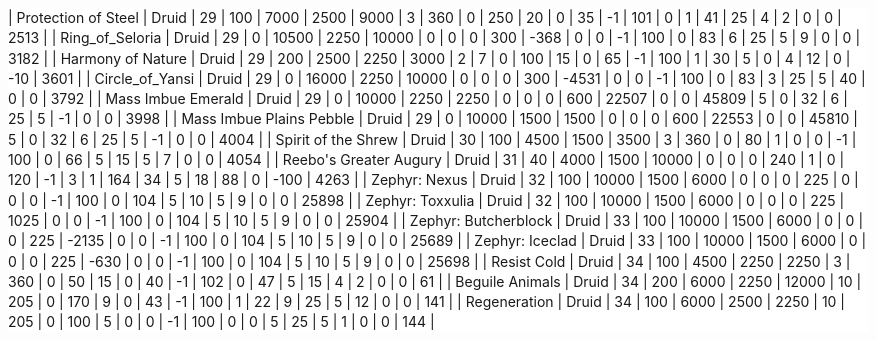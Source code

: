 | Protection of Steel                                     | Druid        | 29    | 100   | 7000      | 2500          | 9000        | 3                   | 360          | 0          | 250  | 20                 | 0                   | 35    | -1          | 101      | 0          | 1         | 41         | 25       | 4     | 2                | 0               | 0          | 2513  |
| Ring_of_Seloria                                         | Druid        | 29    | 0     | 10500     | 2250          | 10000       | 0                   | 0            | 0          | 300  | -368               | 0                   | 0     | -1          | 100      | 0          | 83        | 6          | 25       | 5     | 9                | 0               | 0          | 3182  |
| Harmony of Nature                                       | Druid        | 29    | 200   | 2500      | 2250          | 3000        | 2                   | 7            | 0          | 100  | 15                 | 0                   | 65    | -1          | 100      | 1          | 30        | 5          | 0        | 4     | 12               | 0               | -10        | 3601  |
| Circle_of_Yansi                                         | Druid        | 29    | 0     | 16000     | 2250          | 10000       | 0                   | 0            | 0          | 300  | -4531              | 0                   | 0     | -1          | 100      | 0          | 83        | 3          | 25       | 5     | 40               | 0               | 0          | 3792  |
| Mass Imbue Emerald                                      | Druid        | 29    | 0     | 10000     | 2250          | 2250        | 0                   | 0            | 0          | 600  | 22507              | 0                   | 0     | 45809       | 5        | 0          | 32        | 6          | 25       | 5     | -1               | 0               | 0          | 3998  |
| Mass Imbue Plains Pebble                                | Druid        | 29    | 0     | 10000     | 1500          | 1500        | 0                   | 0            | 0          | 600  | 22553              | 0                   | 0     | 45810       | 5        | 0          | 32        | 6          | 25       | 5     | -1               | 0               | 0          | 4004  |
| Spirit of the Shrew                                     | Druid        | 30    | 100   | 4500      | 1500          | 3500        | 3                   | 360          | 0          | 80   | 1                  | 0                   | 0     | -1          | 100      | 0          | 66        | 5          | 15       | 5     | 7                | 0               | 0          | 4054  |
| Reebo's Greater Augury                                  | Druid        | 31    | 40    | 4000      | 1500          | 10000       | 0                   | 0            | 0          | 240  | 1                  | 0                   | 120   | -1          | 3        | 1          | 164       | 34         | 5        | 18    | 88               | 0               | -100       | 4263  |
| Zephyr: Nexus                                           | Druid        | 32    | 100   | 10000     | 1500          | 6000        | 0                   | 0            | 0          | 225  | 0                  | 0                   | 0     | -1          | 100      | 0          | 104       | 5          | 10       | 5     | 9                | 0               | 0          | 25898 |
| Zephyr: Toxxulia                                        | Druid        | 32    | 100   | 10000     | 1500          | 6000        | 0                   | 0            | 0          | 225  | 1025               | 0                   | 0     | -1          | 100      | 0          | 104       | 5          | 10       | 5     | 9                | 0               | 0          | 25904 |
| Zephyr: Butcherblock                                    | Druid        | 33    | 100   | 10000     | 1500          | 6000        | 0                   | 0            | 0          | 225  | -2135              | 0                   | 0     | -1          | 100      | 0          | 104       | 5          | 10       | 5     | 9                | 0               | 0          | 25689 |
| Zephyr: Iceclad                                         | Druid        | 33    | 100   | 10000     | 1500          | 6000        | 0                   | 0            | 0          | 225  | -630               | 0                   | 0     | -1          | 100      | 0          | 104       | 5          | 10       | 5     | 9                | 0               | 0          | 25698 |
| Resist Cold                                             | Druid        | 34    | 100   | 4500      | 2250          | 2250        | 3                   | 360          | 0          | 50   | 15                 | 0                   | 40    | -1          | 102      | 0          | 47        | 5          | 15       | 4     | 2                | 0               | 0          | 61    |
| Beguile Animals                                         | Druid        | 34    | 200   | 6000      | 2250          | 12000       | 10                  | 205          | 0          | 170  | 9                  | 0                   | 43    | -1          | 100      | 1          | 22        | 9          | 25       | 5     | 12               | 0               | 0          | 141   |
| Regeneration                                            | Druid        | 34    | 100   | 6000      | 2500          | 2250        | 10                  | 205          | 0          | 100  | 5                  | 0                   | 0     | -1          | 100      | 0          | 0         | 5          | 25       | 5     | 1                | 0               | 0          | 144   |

=======

**Work instructions:**
Output the data exactly as it appears. The pictures do not belong in it.

**Solution below:**
Source code

: | Protection of Steel                                     | Druid        | 29    | 100   | 7000      | 2500          | 9000        | 3                   | 360          | 0          | 250  | 20                 | 0                   | 35    | -1          | 101      | 0          | 1         | 41         | 25       | 4     | 2                | 0               | 0          | 2513  |
| Ring_of_Seloria                                         | Druid        | 29    | 0     | 10500     | 2250          | 10000       | 0                   | 0            | 0          | 300  | -368               | 0                   | 0     | -1          | 100      | 0          | 83        | 6          | 25       | 5     | 9                | 0               | 0          | 3182  |
| Harmony of Nature                                       | Druid        | 29    | 200   | 2500      | 2250          | 3000        | 2                   | 7            | 0          | 100  | 15                 | 0                   | 65    | -1          | 100      | 1          | 30        | 5          | 0        | 4     | 12               | 0               | -10        | 3601  |
| Circle_of_Yansi                                         | Druid        | 29    | 0     | 16000     | 2250          | 10000       | 0                   | 0            | 0          | 300  | -4531              | 0                   | 0     | -1          | 100      | 0          | 83        | 3          | 25       | 5     | 40               | 0               | 0          | 3792  |
| Mass Imbue Emerald                                      | Druid        | 29    | 0     | 10000     | 2250          | 2250        | 0                   | 0            | 0          | 600  | 22507              | 0                   | 0     | 45809       | 5        | 0          | 32        | 6          | 25       | 5     | -1               | 0               | 0          | 3998  |
| Mass Imbue Plains Pebble                                | Druid        | 29    | 0     | 10000     | 1500          | 1500        | 0                   | 0            | 0          | 600  | 22553              | 0                   | 0     | 45810       | 5        | 0          | 32        | 6          | 25       | 5     | -1               | 0               | 0          | 4004  |
| Spirit of the Shrew                                     | Druid        | 30    | 100   | 4500      | 1500          | 3500        | 3                   | 360          | 0          | 80   | 1                  | 0                   | 0     | -1          | 100      | 0          | 66        | 5          | 15       | 5     | 7                | 0               | 0          | 4054  |
| Reebo's Greater Augury                                  | Druid        | 31    | 40    | 4000      | 1500          | 10000       | 0                   | 0            | 0          | 240  | 1                  | 0                   | 120   | -1          | 3        | 1          | 164       | 34         | 5        | 18    | 88               | 0               | -100       | 4263  |
| Zephyr: Nexus                                           | Druid        | 32    | 100   | 10000     | 1500          | 6000        | 0                   | 0            | 0          | 225  | 0                  | 0                   | 0     | -1          | 100      | 0          | 104       | 5          | 10       | 5     | 9                | 0               | 0          | 25898 |
| Zephyr: Toxxulia                                        | Druid        | 32    | 100   | 10000     | 1500          | 6000        | 0                   | 0            | 0          | 225  | 1025               | 0                   | 0     | -1          | 100      | 0          | 104       | 5          | 10       | 5     | 9                | 0               | 0          | 25904 |
| Zephyr: Butcherblock                                    | Druid        | 33    | 100   | 10000     | 1500          | 6000        | 0                   | 0            | 0          | 225  | -2135              | 0                   | 0     | -1          | 100      | 0          | 104       | 5          | 10       | 5     | 9                | 0               | 0          | 25689 |
| Zephyr: Iceclad                                         | Druid        | 33    | 100   | 10000     | 1500          | 6000        | 0                   | 0            | 0          | 225  | -630               | 0                   | 0     | -1          | 100      | 0          | 104       | 5          | 10       | 5     | 9                | 0               | 0          | 25698 |
| Resist Cold                                             | Druid        | 34    | 100   | 4500      | 2250          | 2250        | 3                   | 360          | 0          | 50   | 15                 | 0                   | 40    | -1          | 102      | 0          | 47        | 5          | 15       | 4     | 2                | 0               | 0          | 61    |
| Beguile Animals                                         | Druid        | 34    | 200   | 6000      | 2250          | 12000       | 10                  | 205          | 0          | 170  | 9                  | 0                   | 43    | -1          | 100      | 1          | 22        | 9          | 25       | 5     | 12               | 0               | 0          | 141   |
| Regeneration                                            | Druid        | 34    | 100   | 6000      | 2500          | 2250        | 10                  | 205          | 0          | 100  | 5                  | 0                   | 0     | -1          | 100      | 0          | 0         | 5          | 25       | 5     | 1                | 0               | 0          | 144   |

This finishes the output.